BEGIN
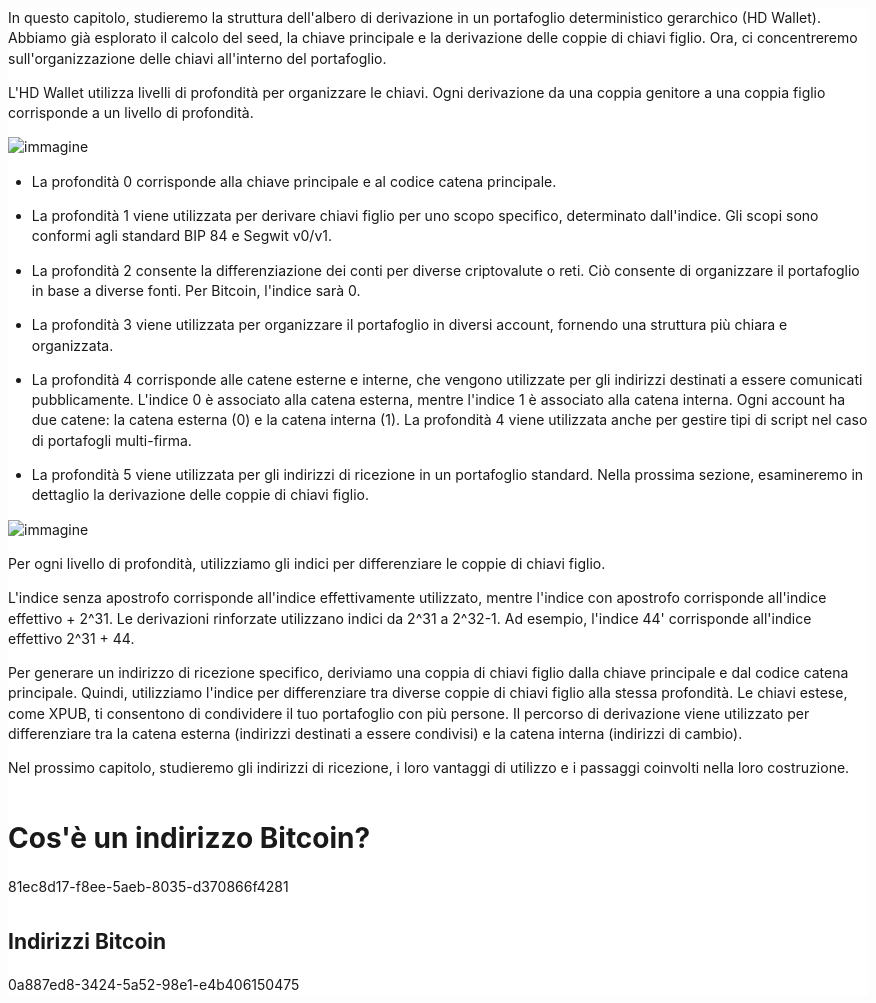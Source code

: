 In questo capitolo, studieremo la struttura dell'albero di derivazione in un portafoglio deterministico gerarchico (HD Wallet). Abbiamo già esplorato il calcolo del seed, la chiave principale e la derivazione delle coppie di chiavi figlio. Ora, ci concentreremo sull'organizzazione delle chiavi all'interno del portafoglio.

L'HD Wallet utilizza livelli di profondità per organizzare le chiavi. Ogni derivazione da una coppia genitore a una coppia figlio corrisponde a un livello di profondità.

![immagine](assets/image/section4/15.webp)

- La profondità 0 corrisponde alla chiave principale e al codice catena principale.

- La profondità 1 viene utilizzata per derivare chiavi figlio per uno scopo specifico, determinato dall'indice. Gli scopi sono conformi agli standard BIP 84 e Segwit v0/v1.

- La profondità 2 consente la differenziazione dei conti per diverse criptovalute o reti. Ciò consente di organizzare il portafoglio in base a diverse fonti. Per Bitcoin, l'indice sarà 0.

- La profondità 3 viene utilizzata per organizzare il portafoglio in diversi account, fornendo una struttura più chiara e organizzata.

- La profondità 4 corrisponde alle catene esterne e interne, che vengono utilizzate per gli indirizzi destinati a essere comunicati pubblicamente. L'indice 0 è associato alla catena esterna, mentre l'indice 1 è associato alla catena interna. Ogni account ha due catene: la catena esterna (0) e la catena interna (1). La profondità 4 viene utilizzata anche per gestire tipi di script nel caso di portafogli multi-firma.

- La profondità 5 viene utilizzata per gli indirizzi di ricezione in un portafoglio standard. Nella prossima sezione, esamineremo in dettaglio la derivazione delle coppie di chiavi figlio.

![immagine](assets/image/section4/16.webp)

Per ogni livello di profondità, utilizziamo gli indici per differenziare le coppie di chiavi figlio.

L'indice senza apostrofo corrisponde all'indice effettivamente utilizzato, mentre l'indice con apostrofo corrisponde all'indice effettivo + 2^31. Le derivazioni rinforzate utilizzano indici da 2^31 a 2^32-1. Ad esempio, l'indice 44' corrisponde all'indice effettivo 2^31 + 44.

Per generare un indirizzo di ricezione specifico, deriviamo una coppia di chiavi figlio dalla chiave principale e dal codice catena principale. Quindi, utilizziamo l'indice per differenziare tra diverse coppie di chiavi figlio alla stessa profondità.
Le chiavi estese, come XPUB, ti consentono di condividere il tuo portafoglio con più persone. Il percorso di derivazione viene utilizzato per differenziare tra la catena esterna (indirizzi destinati a essere condivisi) e la catena interna (indirizzi di cambio).

Nel prossimo capitolo, studieremo gli indirizzi di ricezione, i loro vantaggi di utilizzo e i passaggi coinvolti nella loro costruzione.

# Cos'è un indirizzo Bitcoin?
<partId>81ec8d17-f8ee-5aeb-8035-d370866f4281</partId>

## Indirizzi Bitcoin
<chapterId>0a887ed8-3424-5a52-98e1-e4b406150475</chapterId>
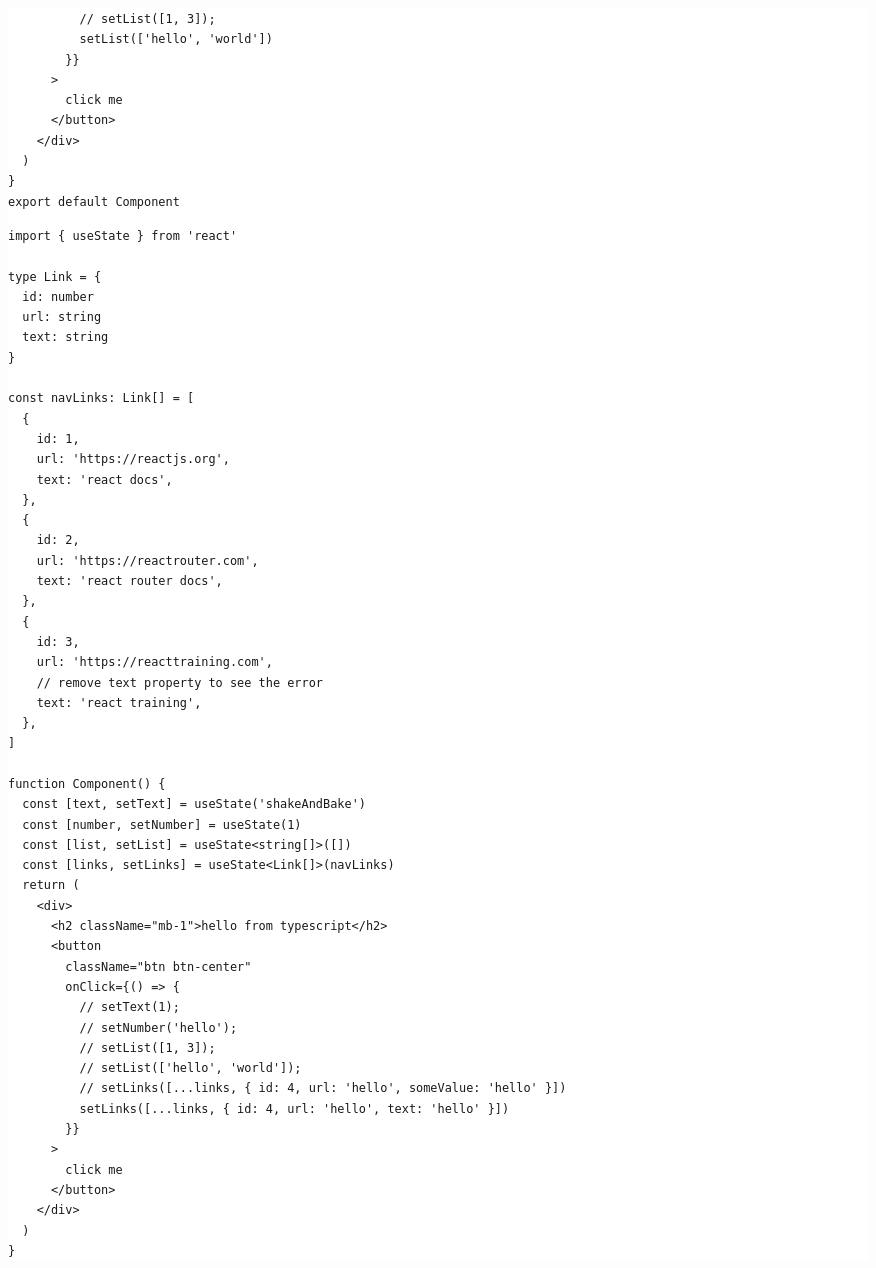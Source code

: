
 ```tsx
          // setList([1, 3]);
          setList(['hello', 'world'])
        }}
      >
        click me
      </button>
    </div>
  )
}
export default Component
```

```tsx
import { useState } from 'react'

type Link = {
  id: number
  url: string
  text: string
}

const navLinks: Link[] = [
  {
    id: 1,
    url: 'https://reactjs.org',
    text: 'react docs',
  },
  {
    id: 2,
    url: 'https://reactrouter.com',
    text: 'react router docs',
  },
  {
    id: 3,
    url: 'https://reacttraining.com',
    // remove text property to see the error
    text: 'react training',
  },
]

function Component() {
  const [text, setText] = useState('shakeAndBake')
  const [number, setNumber] = useState(1)
  const [list, setList] = useState<string[]>([])
  const [links, setLinks] = useState<Link[]>(navLinks)
  return (
    <div>
      <h2 className="mb-1">hello from typescript</h2>
      <button
        className="btn btn-center"
        onClick={() => {
          // setText(1);
          // setNumber('hello');
          // setList([1, 3]);
          // setList(['hello', 'world']);
          // setLinks([...links, { id: 4, url: 'hello', someValue: 'hello' }])
          setLinks([...links, { id: 4, url: 'hello', text: 'hello' }])
        }}
      >
        click me
      </button>
    </div>
  )
}
```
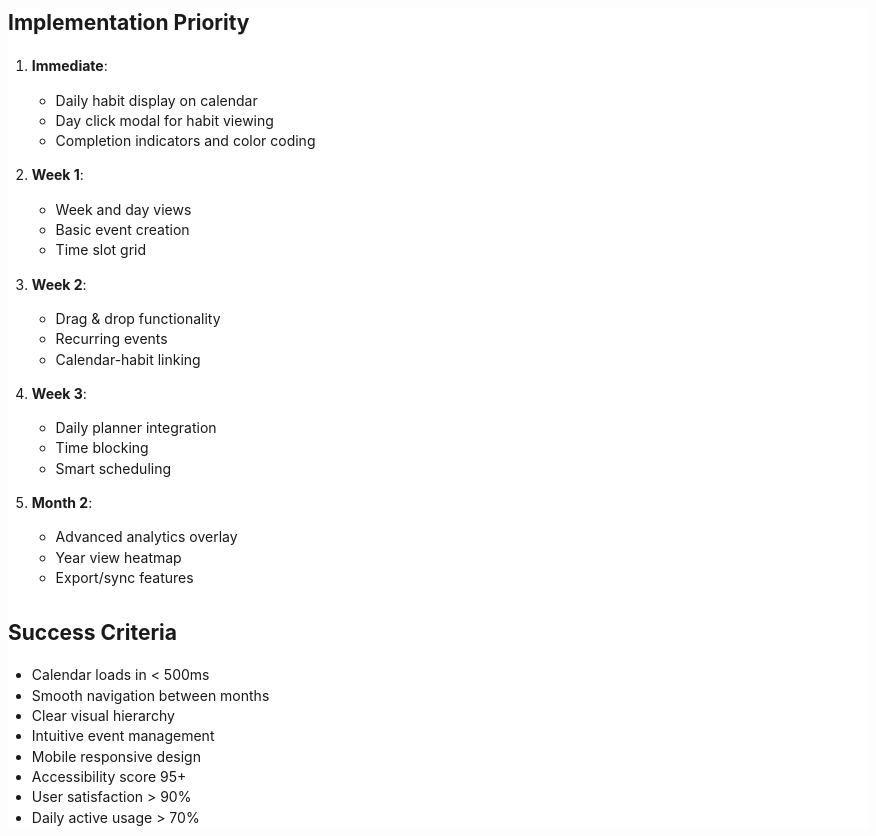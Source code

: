 ## Implementation Priority

1. **Immediate**: 
   - Daily habit display on calendar
   - Day click modal for habit viewing
   - Completion indicators and color coding

2. **Week 1**:
   - Week and day views
   - Basic event creation
   - Time slot grid

3. **Week 2**:
   - Drag & drop functionality
   - Recurring events
   - Calendar-habit linking

4. **Week 3**:
   - Daily planner integration
   - Time blocking
   - Smart scheduling

5. **Month 2**:
   - Advanced analytics overlay
   - Year view heatmap
   - Export/sync features

## Success Criteria
- Calendar loads in < 500ms
- Smooth navigation between months
- Clear visual hierarchy
- Intuitive event management
- Mobile responsive design
- Accessibility score 95+
- User satisfaction > 90%
- Daily active usage > 70%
END
§ Task directions
Scan the listing and report each line where the word "destinati" shows up.

§ Exercise output
- La profondità 4 corrisponde alle catene esterne e interne, che vengono utilizzate per gli indirizzi destinati a essere comunicati pubblicamente. L'indice 0 è associato alla catena esterna, mentre l'indice 1 è associato alla catena interna. Ogni account ha due catene: la catena esterna (0) e la catena interna (1). La profondità 4 viene utilizzata anche per gestire tipi di script nel caso di portafogli multi-firma.
Le chiavi estese, come XPUB, ti consentono di condividere il tuo portafoglio con più persone. Il percorso di derivazione viene utilizzato per differenziare tra la catena esterna (indirizzi destinati a essere condivisi) e la catena interna (indirizzi di cambio).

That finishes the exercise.